The War Office, however, was to a certain extent on the alert and distrusted the optimism of Schreiner and of a high military official who had been for some years in South Africa. Officers were sent to Kimberley to organize a scheme of defence, but having regard to the susceptibility of the Capetown Government it was done secretly and confidentially and Schreiner was outwitted. By October 7 the town, which was under the command of Colonel Kekewich, was secure against a coup de main though not against a vigorous and sustained siege. Little more than an eighth of the garrison was composed of regular troops; the artillery was out of date; rifles and ammunition were deficient. On October 13 Rhodes threw himself into Kimberley and became for better or worse a power in the town. As soon as the siege began the relative value of the chief products of the mines was inverted: water, the most generous gift of nature and hitherto an embarrassment in the workings, became for the time being more valuable than the diamonds.
On October 12 the curtain of the great drama was raised and the first scene presented.
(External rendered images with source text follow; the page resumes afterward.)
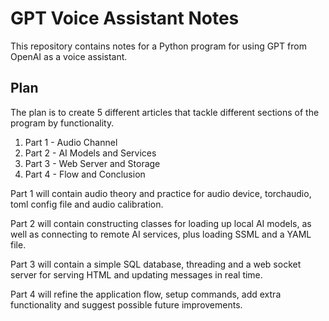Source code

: # GPT Voice Assistant Notes

This repository contains notes for a Python program for using GPT from OpenAI as a voice assistant.


## Plan

The plan is to create 5 different articles that tackle different sections of the program by functionality.

1.  Part 1 - Audio Channel
2.  Part 2 - AI Models and Services
3.  Part 3 - Web Server and Storage
4.  Part 4 - Flow and Conclusion

Part 1 will contain audio theory and practice for audio device, torchaudio, toml config file and audio calibration.

Part 2 will contain constructing classes for loading up local AI models, as well as connecting to remote AI services, plus loading SSML and a YAML file.

Part 3 will contain a simple SQL database, threading and a web socket server for serving HTML and updating messages in real time.

Part 4 will refine the application flow, setup commands, add extra functionality and suggest possible future improvements.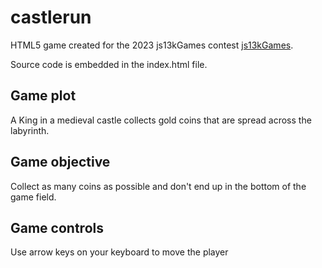 # castlerun
HTML5 game created for the 2023 js13kGames contest [js13kGames](https://js13kgames.com/).

Source code is embedded in the index.html file.

## Game plot
A King in a medieval castle collects gold coins that are spread across the labyrinth.

## Game objective
Collect as many coins as possible and don't end up in the bottom of the game field.

## Game controls
Use arrow keys on your keyboard to move the player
It showed the capture of an armoured train on the railway between Kimberley and Mafeking. Kimberley under any circumstances was a prize worth winning. But Kimberley taken with Rhodes as a prisoner of war, the man who had curbed and checked on every side the expansion of the Republics, who had taken Matabeleland on the north and Bechuanaland on the west into the fold of the British Empire, would be more than a prize, would be a triumph. Rhodes metaphorically in chains, and actually paraded as a captive in the streets of Bloemfontein and Pretoria was an alluring prospect.
Great, however, as were the advantages to be gained by the early capture of Kimberley, the object was not pursued with energy and determination. When the siege began on November 6 the situation was in favour of the attack. The Boers were in possession of the railway from Orange River Station to Mafeking: Kimberley was ill-supplied with the munitions and weapons of war and was defended by a force mainly composed of irregulars; it was encumbered with a large native population; and the civil and military authorities were not working in harmony.
The defence throughout was more active than the attack. Reconnaissances and raids against the enemy’s positions were made with effect; and the bombardment which followed a rejected summons to surrender did little harm. Communication with the outer world was not seriously impeded. Cattle grazed almost with impunity inside the line of investment and several thousands of the natives escaped.